Mother of terror victim Yoni Jesner calls for adoption of organ donation system
15 years after her son was murdered, Marsha Gladstone urges an 'opt-out' system, in which everyone is treated as a donor unless stated otherwise
The mother of Yoni Jesner has said the UK should adopt an opt-out system for organ donation, 15 years after her son was killed in a terrorist attack in Israel.
Yoni, a 19-year-old from Glasgow, wanted to be a doctor and had registered as an organ donor before being killed on 19 September 2002 while in Israel on a gap year. His organs saved three lives, including that of a seven year old Palestinian girl.
This week his mother, Marsha Gladstone, addressed the issue of organ donation amid a renewed national debate over whether to extend the ‘opt-out’ system currently used in Wales, in which everyone is treated as an organ donor unless they opt-out.
In England, at present, people must opt-in to be considered a donor, but doctors feel an opt-out system would drastically cut the number dying needlessly – last year, more than 450 people died while waiting for a transplant.
“I am absolutely in favour of it,” said Gladstone, speaking to Jewish News on the 15th anniversary of her son’s death. “Everyone should be an organ donor. But there’s a misconception among Jewish people. A lot think that they’re not allowed to give their organs, that it’s not allowed by [Jewish] law, but it is allowed, definitely.”
Organs can be taken on death but the Jewish community has long debated whether ‘death’ means brain-death or heart-death. The difference can have a huge impact on what organs can be used.

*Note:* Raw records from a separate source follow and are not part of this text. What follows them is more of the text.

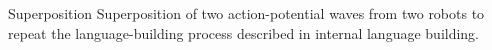 \begin{frame}[allowframebreaks]{Superposition}
    Superposition of two action-potential waves from two robots to repeat the language-building process described in internal language building.
\end{frame}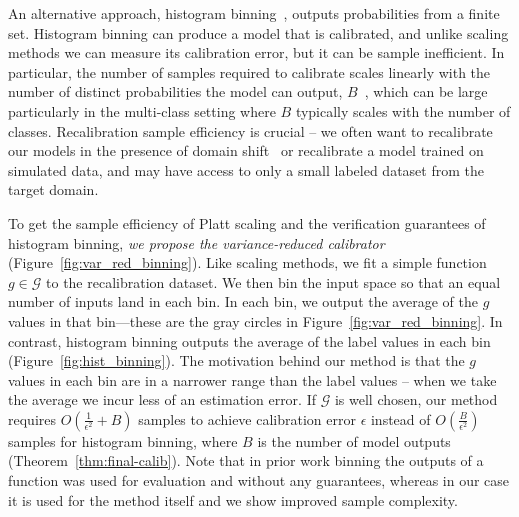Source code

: An alternative approach, histogram binning~\cite{zadrozny2001calibrated}, outputs probabilities from a finite set.
Histogram binning can produce a model that is calibrated, and unlike scaling methods we can measure its calibration error, but it can be sample inefficient.
In particular, the number of samples required to calibrate scales linearly with the number of distinct probabilities the model can output, $B$~\cite{naeini2014binary}, which can be large particularly in the multi-class setting where $B$ typically scales with the number of classes.
Recalibration sample efficiency is crucial -- we often want to recalibrate our models in the presence of domain shift~\cite{hendrycks2019anomaly} or recalibrate a model trained on simulated data, and may have access to only a small labeled dataset from the target domain.

To get the sample efficiency of Platt scaling and the verification guarantees of histogram binning, \emph{we propose the variance-reduced calibrator} (Figure~\ref{fig:var_red_binning}).
Like scaling methods, we fit a simple function $g \in \mathcal{G}$ to the recalibration dataset.
We then bin the input space so that an equal number of inputs land in each bin.
In each bin, we output the average of the $g$ values in that bin---these are the gray circles in Figure~\ref{fig:var_red_binning}.
In contrast, histogram binning outputs the average of the label values in each bin (Figure~\ref{fig:hist_binning}).
The motivation behind our method is that the $g$ values in each bin are in a narrower range than the label values -- when we take the average we incur less of an estimation error.
If $\mathcal{G}$ is well chosen, our method requires $O(\frac{1}{\epsilon^2} + B)$ samples to achieve calibration error $\epsilon$ instead of $O(\frac{B}{\epsilon^2})$ samples for histogram binning, where $B$ is the number of model outputs (Theorem~\ref{thm:final-calib}). Note that in prior work binning the outputs of a function was used for evaluation and without any guarantees, whereas in our case it is used for the method itself and we show improved sample complexity.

“I believe that once your brain is dead everything else is going to close down, and that if you can save somebody’s life that’s the most important thing to do,” said Marsha. “But most in the Jewish community just don’t know. We don’t talk about it.”
Marsha speaks in Jewish schools throughout the country about her son and the foundation set up in his name, and said she had never even thought about organ donation until Yoni died.

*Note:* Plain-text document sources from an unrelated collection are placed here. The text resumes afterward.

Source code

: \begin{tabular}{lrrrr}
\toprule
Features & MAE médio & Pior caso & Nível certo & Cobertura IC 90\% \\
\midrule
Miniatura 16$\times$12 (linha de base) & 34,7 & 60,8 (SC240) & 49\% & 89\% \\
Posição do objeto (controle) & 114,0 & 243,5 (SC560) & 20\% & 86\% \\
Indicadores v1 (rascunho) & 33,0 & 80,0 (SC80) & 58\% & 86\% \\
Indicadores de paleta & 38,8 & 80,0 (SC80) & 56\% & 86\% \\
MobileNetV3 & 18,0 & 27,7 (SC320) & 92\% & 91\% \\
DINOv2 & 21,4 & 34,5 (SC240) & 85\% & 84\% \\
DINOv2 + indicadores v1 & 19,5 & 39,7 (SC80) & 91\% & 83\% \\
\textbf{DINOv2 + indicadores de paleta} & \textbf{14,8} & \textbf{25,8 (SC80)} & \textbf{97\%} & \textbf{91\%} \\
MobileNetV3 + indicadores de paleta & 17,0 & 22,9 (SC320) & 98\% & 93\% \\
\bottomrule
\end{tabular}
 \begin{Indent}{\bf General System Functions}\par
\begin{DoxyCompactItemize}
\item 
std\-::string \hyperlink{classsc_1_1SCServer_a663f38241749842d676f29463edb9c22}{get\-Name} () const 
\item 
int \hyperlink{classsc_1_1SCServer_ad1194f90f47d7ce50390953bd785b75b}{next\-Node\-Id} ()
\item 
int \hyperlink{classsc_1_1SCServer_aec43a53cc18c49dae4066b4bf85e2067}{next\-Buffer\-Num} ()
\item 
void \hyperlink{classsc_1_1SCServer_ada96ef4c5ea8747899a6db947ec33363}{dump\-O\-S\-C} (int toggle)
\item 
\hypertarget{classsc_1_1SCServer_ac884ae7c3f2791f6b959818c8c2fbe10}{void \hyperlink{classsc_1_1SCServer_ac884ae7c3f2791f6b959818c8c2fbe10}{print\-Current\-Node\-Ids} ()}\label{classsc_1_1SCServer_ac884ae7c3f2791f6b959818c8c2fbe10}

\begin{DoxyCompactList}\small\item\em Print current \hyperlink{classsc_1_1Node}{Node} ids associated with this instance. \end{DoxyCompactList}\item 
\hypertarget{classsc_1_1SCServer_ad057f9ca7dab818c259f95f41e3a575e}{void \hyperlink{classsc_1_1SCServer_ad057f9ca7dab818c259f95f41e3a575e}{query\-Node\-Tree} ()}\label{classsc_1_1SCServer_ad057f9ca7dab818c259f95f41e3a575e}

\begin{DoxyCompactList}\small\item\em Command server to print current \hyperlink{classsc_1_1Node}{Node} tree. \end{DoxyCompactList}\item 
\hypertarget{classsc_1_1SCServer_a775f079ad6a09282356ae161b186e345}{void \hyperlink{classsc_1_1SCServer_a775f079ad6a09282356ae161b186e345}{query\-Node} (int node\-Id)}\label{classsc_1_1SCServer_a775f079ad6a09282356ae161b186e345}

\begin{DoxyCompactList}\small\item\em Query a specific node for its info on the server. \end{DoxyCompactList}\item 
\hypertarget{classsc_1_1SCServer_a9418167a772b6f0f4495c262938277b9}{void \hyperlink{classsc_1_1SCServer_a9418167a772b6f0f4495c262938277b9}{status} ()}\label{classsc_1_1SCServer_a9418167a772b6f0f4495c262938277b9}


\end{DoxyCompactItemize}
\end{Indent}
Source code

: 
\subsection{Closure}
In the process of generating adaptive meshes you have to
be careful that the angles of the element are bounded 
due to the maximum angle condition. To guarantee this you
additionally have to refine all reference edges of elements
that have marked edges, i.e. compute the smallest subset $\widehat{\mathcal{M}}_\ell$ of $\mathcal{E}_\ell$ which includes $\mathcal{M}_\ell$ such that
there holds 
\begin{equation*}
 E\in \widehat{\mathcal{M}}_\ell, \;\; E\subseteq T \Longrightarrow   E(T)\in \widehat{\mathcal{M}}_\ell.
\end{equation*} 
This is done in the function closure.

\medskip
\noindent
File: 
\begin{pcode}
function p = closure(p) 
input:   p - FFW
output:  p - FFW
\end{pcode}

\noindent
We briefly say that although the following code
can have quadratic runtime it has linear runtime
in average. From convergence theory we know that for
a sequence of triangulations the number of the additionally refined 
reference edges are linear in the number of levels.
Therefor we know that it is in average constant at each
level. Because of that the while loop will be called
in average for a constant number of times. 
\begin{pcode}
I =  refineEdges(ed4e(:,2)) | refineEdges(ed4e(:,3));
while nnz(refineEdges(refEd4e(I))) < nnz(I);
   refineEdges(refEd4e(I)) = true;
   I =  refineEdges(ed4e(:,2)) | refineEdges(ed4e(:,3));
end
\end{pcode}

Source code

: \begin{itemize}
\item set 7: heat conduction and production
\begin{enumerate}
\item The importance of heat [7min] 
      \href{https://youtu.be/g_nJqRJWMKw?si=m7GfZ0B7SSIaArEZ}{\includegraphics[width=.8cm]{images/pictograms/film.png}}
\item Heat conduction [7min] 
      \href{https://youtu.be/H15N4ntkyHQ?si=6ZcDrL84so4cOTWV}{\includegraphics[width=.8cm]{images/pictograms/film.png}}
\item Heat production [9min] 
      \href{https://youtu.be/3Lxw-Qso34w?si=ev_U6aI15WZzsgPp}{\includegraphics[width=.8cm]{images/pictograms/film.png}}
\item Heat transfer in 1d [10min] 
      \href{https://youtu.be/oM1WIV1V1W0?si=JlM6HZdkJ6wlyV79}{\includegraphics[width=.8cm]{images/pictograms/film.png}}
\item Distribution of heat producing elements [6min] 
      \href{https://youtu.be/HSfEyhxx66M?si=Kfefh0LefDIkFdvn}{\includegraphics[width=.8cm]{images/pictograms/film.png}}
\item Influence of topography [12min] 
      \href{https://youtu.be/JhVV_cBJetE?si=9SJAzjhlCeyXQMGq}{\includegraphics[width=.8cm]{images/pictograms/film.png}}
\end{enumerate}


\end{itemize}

“It’s ridiculous,” she said. “But then most of us don’t think about it or register until something happens to us or to one of our family members. I’d love to talk about this in schools, to sixth-formers perhaps, because they’re older.

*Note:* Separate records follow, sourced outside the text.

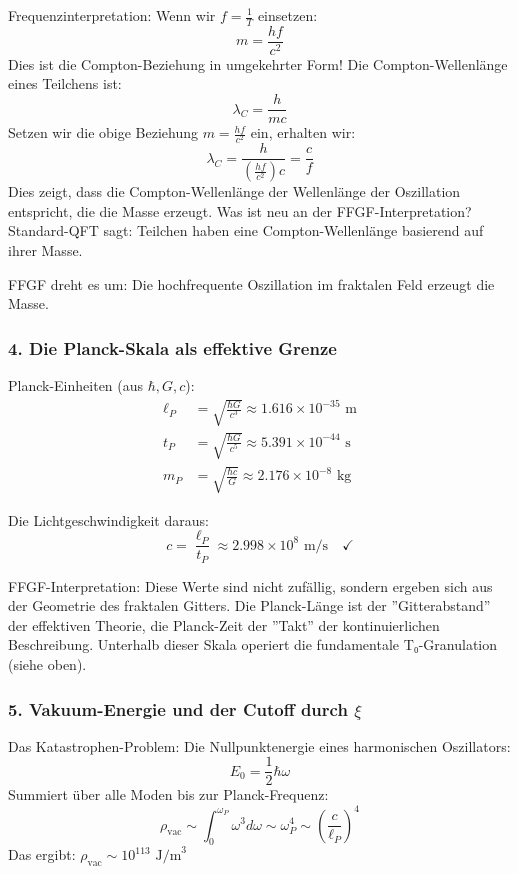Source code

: 	Frequenzinterpretation:
	Wenn wir \( f = \frac{1}{T} \) einsetzen:
	\[
	m = \frac{hf}{c^2}
	\]
	Dies ist die Compton-Beziehung in umgekehrter Form! Die Compton-Wellenlänge eines Teilchens ist:
	\[
	\lambda_C = \frac{h}{mc}
	\]
	Setzen wir die obige Beziehung \( m = \frac{hf}{c^2} \) ein, erhalten wir:
	\[
	\lambda_C = \frac{h}{\left(\frac{hf}{c^2}\right)c} = \frac{c}{f}
	\]
	Dies zeigt, dass die Compton-Wellenlänge der Wellenlänge der Oszillation entspricht, die die Masse erzeugt.
	Was ist neu an der FFGF-Interpretation?
	Standard-QFT sagt: Teilchen haben eine Compton-Wellenlänge basierend auf ihrer Masse.
	
	FFGF dreht es um: Die hochfrequente Oszillation im fraktalen Feld erzeugt die Masse.
	
	\subsubsection{4. Die Planck-Skala als effektive Grenze}
	Planck-Einheiten (aus \( \hbar, G, c \)):
	\begin{align}
		\ell_P &= \sqrt{\frac{\hbar G}{c^3}} \approx 1.616 \times 10^{-35} \text{ m} \\
		t_P &= \sqrt{\frac{\hbar G}{c^5}} \approx 5.391 \times 10^{-44} \text{ s} \\
		m_P &= \sqrt{\frac{\hbar c}{G}} \approx 2.176 \times 10^{-8} \text{ kg}
	\end{align}
	
	Die Lichtgeschwindigkeit daraus:
	\[
	c = \frac{\ell_P}{t_P} \approx 2.998 \times 10^8 \text{ m/s} \quad \checkmark
	\]
	
	FFGF-Interpretation:
	Diese Werte sind nicht zufällig, sondern ergeben sich aus der Geometrie des fraktalen Gitters. Die Planck-Länge ist der ''Gitterabstand'' der effektiven Theorie, die Planck-Zeit der ''Takt'' der kontinuierlichen Beschreibung. Unterhalb dieser Skala operiert die fundamentale T₀-Granulation (siehe oben).
	
	\subsubsection{5. Vakuum-Energie und der Cutoff durch \( \xi \)}
	Das Katastrophen-Problem:
	Die Nullpunktenergie eines harmonischen Oszillators:
	\[
	E_0 = \frac{1}{2}\hbar\omega
	\]
	Summiert über alle Moden bis zur Planck-Frequenz:
	\[
	\rho_{\text{vac}} \sim \int_0^{\omega_P} \omega^3 d\omega \sim \omega_P^4 \sim \left(\frac{c}{\ell_P}\right)^4
	\]
	Das ergibt: \( \rho_{\text{vac}} \sim 10^{113} \text{ J/m}^3 \)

“I’d say ‘imagine you’re lying in bed dying of a pulmonary disease, and you need a lung, or a heart, and you won’t survive without one.’ If you can give these kind of scenarios, or show them videos of those who need transplants, it would be so important. Then they can make their own mind up.”
Marsha recalled how, seven years ago, she was invited to take part in a thanksgiving ceremony organised by the Glasgow NHS Transplant Team.
“I’ll never forget it,” she said. “The service was held at the University, in an enormous venue, like a cathedral. There were 700 people there. Half were from donor families, half were recipient families. As it started, all the recipient families got up, came to the front and laid flowers. I get emotional even now, just thinking about it. It really was the most incredible thing. But it brings it home to you, that unless something happens to you in life, you don’t think about it.”
Yoni was in Israel studying at a yeshiva when a suicide bomber blew himself up on a bus in Tel Aviv exactly 15 years ago, killing six. Yoni’s mother has twice visited Yasmeen, the Palestinian girl (now aged 21) who received one of Yoni’s kidneys.
“He would have been thrilled,” said Marsha, reflecting how Yoni’s organs saved lives after doctors switched off his life-support two days after he sustained critical head injuries. “It wouldn’t have mattered to him what race or religion they were.”
She said her other children were “shocked” when first learning about the Palestinian recipient, but said: “They very quickly realised it was the right thing to do. It’s a hospital, it’s a person, it’s an organ and it’s a perfect match, so that’s the way it should be. To take politics into a hospital is so wrong, so wrong.”
She added: “My son Ari said at the time that saving a life is what’s important, it doesn’t matter about race or religion. These are the principles that we in the western world must uphold very strongly, particularly in Israel. And they do.”